ISG-ICS / cloudberry

Big Data Visualization
http://cloudberry.ics.uci.edu
90 stars 82 forks source link

Clean up the data ingestion and registering process #318

Closed JavierJia closed 7 years ago

JavierJia commented 7 years ago

We introduced many knobs for the purpose of making a general system. However, the current process of bringing up the TwitterMap demo is too complicated. Before the Admin web page, we need to at least provide ONE script that can handle all the preparation logic.

  1. For data ingestion to AsterixDB, we should use the Feed to avoid moving the data across the machine. We can create the feed, and drop it after ingestion.
  2. For the population data, is it possible to make ONE nested dataset instead of three? Would our lookup query still work? Then the DDL part in Cloudberry is much simpler.
JavierJia commented 7 years ago

could @luochen01 and @haochen07 take a look at the issue and simplify the ingestion and registration process? thank you!

chenlica commented 7 years ago

It's a very important design decision since it affects user's experiences to use our system. Can we do a F2F meeting to discuss?

JavierJia commented 7 years ago

sure.

luochen01 commented 7 years ago

I added @HotLemonJuice to this issue. If we want to make those three Population datasets into one, then we need some data processing work to merge them, and also the front-end queries need to be changed accordingly.

haochen07 commented 7 years ago

I propose that the logic of the process can be

  1. Feed all data into database
  2. Open cloudberry
  3. register data schemas

Thus I suggest that we

  1. use one script to feed all data into database.
  2. Another script to register data schema.

Any ideas on that? @luochen01 @HotLemonJuice

ShengjieXu commented 7 years ago

Yeah. @luochen01 is right.
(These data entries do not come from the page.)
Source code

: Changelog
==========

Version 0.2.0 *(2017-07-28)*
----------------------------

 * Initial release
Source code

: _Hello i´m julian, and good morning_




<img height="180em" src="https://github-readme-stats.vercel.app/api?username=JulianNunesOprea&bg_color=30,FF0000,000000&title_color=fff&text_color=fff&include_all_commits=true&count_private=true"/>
And I agree with @haochen07 's proposal. By separating data ingestion from registration, we allow for the possibility of using other data.
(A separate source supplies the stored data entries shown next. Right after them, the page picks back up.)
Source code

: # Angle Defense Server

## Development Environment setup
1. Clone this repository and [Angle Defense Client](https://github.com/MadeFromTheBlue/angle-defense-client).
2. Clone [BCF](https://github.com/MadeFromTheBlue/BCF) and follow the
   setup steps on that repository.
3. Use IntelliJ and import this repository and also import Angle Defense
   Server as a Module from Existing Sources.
luochen01 commented 7 years ago

Why wouldn't we just use One script to combine data ingestion and registration? For registration, we can run the script after Cloudberry is running.

haochen07 commented 7 years ago

You mean one script and you run it after cloudberry is running?
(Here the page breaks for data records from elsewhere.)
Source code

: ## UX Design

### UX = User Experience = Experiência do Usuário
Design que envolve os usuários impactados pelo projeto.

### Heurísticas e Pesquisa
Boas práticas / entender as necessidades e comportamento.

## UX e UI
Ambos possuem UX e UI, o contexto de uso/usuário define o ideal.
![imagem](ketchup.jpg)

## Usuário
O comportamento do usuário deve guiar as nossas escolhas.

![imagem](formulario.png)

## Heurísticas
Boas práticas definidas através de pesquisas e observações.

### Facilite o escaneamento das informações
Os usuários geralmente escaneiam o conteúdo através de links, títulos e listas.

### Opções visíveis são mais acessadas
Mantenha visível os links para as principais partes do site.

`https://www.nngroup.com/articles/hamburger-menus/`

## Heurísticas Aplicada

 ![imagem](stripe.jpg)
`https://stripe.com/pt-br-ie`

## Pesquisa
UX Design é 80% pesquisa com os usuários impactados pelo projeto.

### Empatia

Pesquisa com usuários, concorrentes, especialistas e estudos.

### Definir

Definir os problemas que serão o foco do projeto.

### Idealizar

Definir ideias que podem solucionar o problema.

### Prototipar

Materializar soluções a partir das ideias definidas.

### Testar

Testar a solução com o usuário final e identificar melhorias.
JavierJia commented 7 years ago

One script would be great for the purpose of the quick start. However, we also may also want to use two scripts in the develop or production system. Sometimes the data is already in the AsterixdB, we only need to register the dataset. I think let start with two scripts, comparing with a lot of manual work that will be already great enough :-)

chenlica commented 7 years ago

@JavierJia Let's schedule a F2F meeting to discuss this important topic?

JavierJia commented 7 years ago

Sure. Will send the invitation later.

On Apr 22, 2017 9:35 AM, "Chen Li" notifications@github.com wrote:

@JavierJia https://github.com/JavierJia Let's schedule a F2F meeting to discuss this important topic?

— You are receiving this because you were mentioned. Reply to this email directly, view it on GitHub https://github.com/ISG-ICS/cloudberry/issues/318#issuecomment-296385284, or mute the thread https://github.com/notifications/unsubscribe-auth/AA3jlal3SmsD-FBBPrvId4d3cEk3I5igks5ryiw3gaJpZM4NE173 .

haochen07 commented 7 years ago

I saw @luochen01 's PR tonight. Great job on refactoring the register and data feed scripts. And I think the issue is fixed on current stage. Is there something still to do for us ?

JavierJia commented 7 years ago

It solved 50%. I will take care of the part of starting neo and twittermap servers logic.